Dr. Arachu Castro started to develop a passion for the study of Latin America and for medical anthropology when she was an undergraduate student at the University of Barcelona in Spain. She learned about the region through its history and literature and during her extensive travels throughout most of Latin America. Dr. Castro first became involved in public health projects in the region in 1995 when she was writing her doctoral dissertation and moved temporarily to Argentina. While there, she volunteered with a local non-governmental organization that provided support to a network of community health workers who promoted maternal and child health in urban slums. This experience reaffirmed her interest in public health to return to Latin America better equipped to conduct research and help improve access to quality healthcare. Upon completion of her Ph.D. studies in social anthropology and sociology, she obtained a master's degree in public health from Harvard in 1998.

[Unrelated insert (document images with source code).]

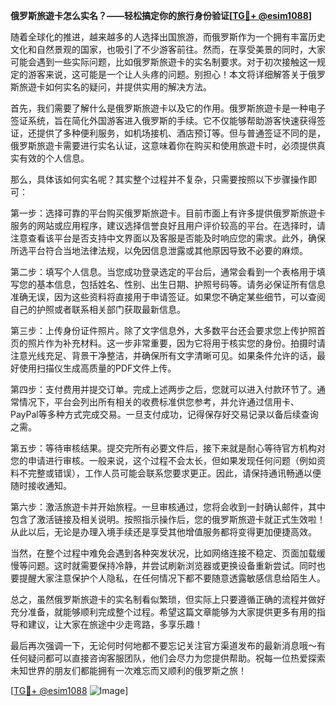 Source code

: **俄罗斯旅遊卡怎么实名？——轻松搞定你的旅行身份验证[[TG💪+ @esim1088](https://t.me/s/esim1088)]**

随着全球化的推进，越来越多的人选择出国旅游，而俄罗斯作为一个拥有丰富历史文化和自然景观的国家，也吸引了不少游客前往。然而，在享受美景的同时，大家可能会遇到一些实际问题，比如俄罗斯旅遊卡的实名制要求。对于初次接触这一规定的游客来说，这可能是一个让人头疼的问题。别担心！本文将详细解答关于俄罗斯旅遊卡如何实名的疑问，并提供实用的解决方法。

首先，我们需要了解什么是俄罗斯旅遊卡以及它的作用。俄罗斯旅遊卡是一种电子签证系统，旨在简化外国游客进入俄罗斯的手续。它不仅能够帮助游客快速获得签证，还提供了多种便利服务，如机场接机、酒店预订等。但与普通签证不同的是，俄罗斯旅遊卡需要进行实名认证，这意味着你在购买和使用旅遊卡时，必须提供真实有效的个人信息。

那么，具体该如何实名呢？其实整个过程并不复杂，只需要按照以下步骤操作即可：

第一步：选择可靠的平台购买俄罗斯旅遊卡。目前市面上有许多提供俄罗斯旅遊卡服务的网站或应用程序，建议选择信誉良好且用户评价较高的平台。在选择时，请注意查看该平台是否支持中文界面以及客服是否能及时响应您的需求。此外，确保所选平台符合当地法律法规，以免因信息泄露或其他原因导致不必要的麻烦。

第二步：填写个人信息。当您成功登录选定的平台后，通常会看到一个表格用于填写您的基本信息，包括姓名、性别、出生日期、护照号码等。请务必保证所有信息准确无误，因为这些资料将直接用于申请签证。如果您不确定某些细节，可以查阅自己的护照或者联系相关部门获取最新信息。

第三步：上传身份证件照片。除了文字信息外，大多数平台还会要求您上传护照首页的照片作为补充材料。这一步非常重要，因为它将用于核实您的身份。拍摄时请注意光线充足、背景干净整洁，并确保所有文字清晰可见。如果条件允许的话，最好使用扫描仪生成高质量的PDF文件上传。

第四步：支付费用并提交订单。完成上述两步之后，您就可以进入付款环节了。通常情况下，平台会列出所有相关的收费标准供您参考，并允许通过信用卡、PayPal等多种方式完成交易。一旦支付成功，记得保存好交易记录以备后续查询之需。

第五步：等待审核结果。提交完所有必要文件后，接下来就是耐心等待官方机构对您的申请进行审核。一般来说，这个过程不会太长，但如果发现任何问题（例如资料不完整或错误），工作人员可能会联系您要求更正。因此，请保持通讯畅通以便随时接收通知。

第六步：激活旅遊卡并开始旅程。一旦审核通过，您将会收到一封确认邮件，其中包含了激活链接及相关说明。按照指示操作后，您的俄罗斯旅遊卡就正式生效啦！从此以后，无论是办理入境手续还是享受其他增值服务都将变得更加便捷高效。

当然，在整个过程中难免会遇到各种突发状况，比如网络连接不稳定、页面加载缓慢等问题。这时就需要保持冷静，并尝试刷新浏览器或更换设备重新尝试。同时也要提醒大家注意保护个人隐私，在任何情况下都不要随意透露敏感信息给陌生人。

总之，虽然俄罗斯旅遊卡的实名制看似繁琐，但实际上只要遵循正确的流程并做好充分准备，就能够顺利完成整个过程。希望这篇文章能够为大家提供更多有用的指导和建议，让大家在旅途中少走弯路，多享乐趣！

最后再次强调一下，无论何时何地都不要忘记关注官方渠道发布的最新消息哦～有任何疑问都可以直接咨询客服团队，他们会尽力为您提供帮助。祝每一位热爱探索未知世界的朋友们都能拥有一次难忘而又顺利的俄罗斯之旅！

[[TG💪+ @esim1088](https://t.me/s/esim1088) ![Image](https://i.postimg.cc/4NQfJmqS/Snipaste-2025-05-13-00-14-12.png)]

With the firm belief, as an anthropologist, that she needed to gain as much field experience as possible if she was to understand people's health needs and achieve any significant impact, Dr. Castro has spent a considerable amount of time in Latin America and the Caribbean. First came Mexico, then Haiti and Peru, followed by Cuba, Puerto Rico, Venezuela, Colombia, the Dominican Republic, and stints in Brazil, Nicaragua, and Honduras. In all these countries, her major interests have been how social inequalities are embodied as differential risk for pathologies common among the poor and how health policies may alter the course of epidemic disease and other pathologies affecting populations living in poverty. Infectious disease, particularly HIV, and women's health have been her main areas of interest.
Dr. Castro is the first Samuel Z. Stone Endowed Chair of Public Health in Latin America at Tulane University. Prior to joining Tulane in 2013, she was Associate Professor of Global Health and Social Medicine in the Department of Global Health and Social Medicine at Harvard Medical School, Senior Advisor for Mexico and Guatemala at Partners In Health, and Medical Anthropologist in the Division of Global Health Equity in the Department of Medicine at Brigham and Women's Hospital in Boston. Among other awards, Dr. Castro is the recipient of the 2005 Rudolf Virchow Award of the Society for Medical Anthropology and the 2010 Guggenheim Fellowship for her work on Women and AIDS in Latin America and the Caribbean. In 2012, she was named Fellow of the Society for Applied Anthropology. Dr. Castro has worked as consultant for PAHO, WHO, UNICEF, UNAIDS, UNDP, and the World Bank.
In her free time, aside from research, Dr. Castro enjoys photography and traveling. She also spends a lot of time with her family and friends exploring New Orleans, her current hometown. Most simply, Dr. Castro says that she just wants to "enjoy life!"